(No big plot -spoilers)
This film starring Reese Witherspoon tells the story of a group of Sudanese children who escape from an attack which leaves their village and all their parents destroyed. Snatching up a few possessions they begin a terrifying trek of around 900 miles to eventual and relative safety in a refugee camp in Kenya.
Whilst not a true story in the strict sense, it is based on an amalgamation of true events as the story told about these individual did actually happen in a variety of ways to thousands and thousands of children.
The aspect that caught my attention was the children’s need for a ‘chief’ – a leader for their rag-tag tribe. In the sudden absence of parents, the eldest son became the chief.
‘You are the chief now’ the children say to Mamire after his older brother has sacrificed himself for their safety. For Mamire, being chief is a burden he carries with guilt and over the course of the film and their life-times an uneasy tension builds up between him and his brother Paul over Mamire’s worthiness as a leader.
A chief is supposed to lead the tribe to safety and provisions, to keep it from harm and to keep it together. Theo, the older brother, had done these things admirably but when Mamire and his tribe arrive in America, Mamire is not able to keep them together – a devastating loss that strains their relationships to breaking point.

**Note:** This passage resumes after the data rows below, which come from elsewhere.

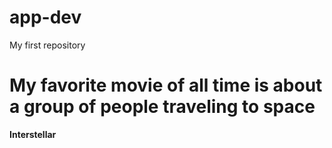 # app-dev
My first repository
# My favorite movie of all time is about a group of people traveling to space
**Interstellar** 
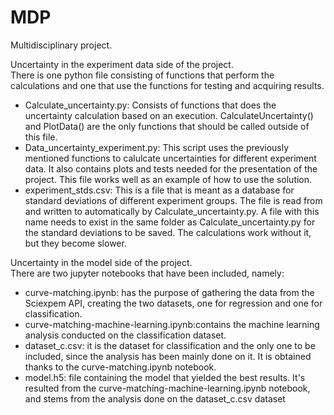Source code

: # MDP
Multidisciplinary project.  
  
Uncertainty in the experiment data side of the project.  
There is one python file consisting of functions that perform the calculations and one that use the functions for testing and acquiring results.

- Calculate_uncertainty.py: Consists of functions that does the uncertainty calculation based on an execution. CalculateUncertainty() and PlotData() are the only functions that should be called outside of this file.
- Data_uncertainty_experiment.py: This script uses the previously mentioned functions to calulcate uncertainties for different experiment data. It also contains plots and tests needed for the presentation of the project. This file works well as an example of how to use the solution.
- experiment_stds.csv: This is a file that is meant as a database for standard deviations of different experiment groups. The file is read from and written to automatically by Calculate_uncertainty.py. A file with this name needs to exist in the same folder as Calculate_uncertainty.py for the standard deviations to be saved. The calculations work without it, but they become slower.

Uncertainty in the model side of the project.  
There are two jupyter notebooks that have been included, namely:  
  
- curve-matching.ipynb: has the purpose of gathering the data from the Sciexpem API, creating the two datasets, one for regression and one for classification.
- curve-matching-machine-learning.ipynb:contains the machine learning analysis conducted on the classification dataset.
- dataset_c.csv: it is the dataset for classification and the only one to be included, since the analysis has been mainly done on it. It is obtained thanks to the curve-matching.ipynb notebook.
- model.h5: file containing the model that yielded the best results. It's resulted from the curve-matching-machine-learning.ipynb notebook, and stems from the analysis done on the dataset_c.csv dataset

I was thinking about this idea of a chief and comparing it to the parable in John’s gospel in which Jesus says ‘I am the good shepherd’. It could easily translate – ‘I am the good chief’. Jesus promises to lead the tribe/flock to safe provisions, to keep it together and keep it away from harm by laying down his own life if necessary.
But there is always a resurrection which leads to reunion, reconciliation and rejoicing.
But am I talking about the film or about Jesus?
I won’t say what happens in the film you’d have to see it for yourself but I can say that my experience of Jesus my chief is that he fulfills all those qualities and with him there was, and is and will be a resurrection, a reunion, a reconciliation and rejoicing.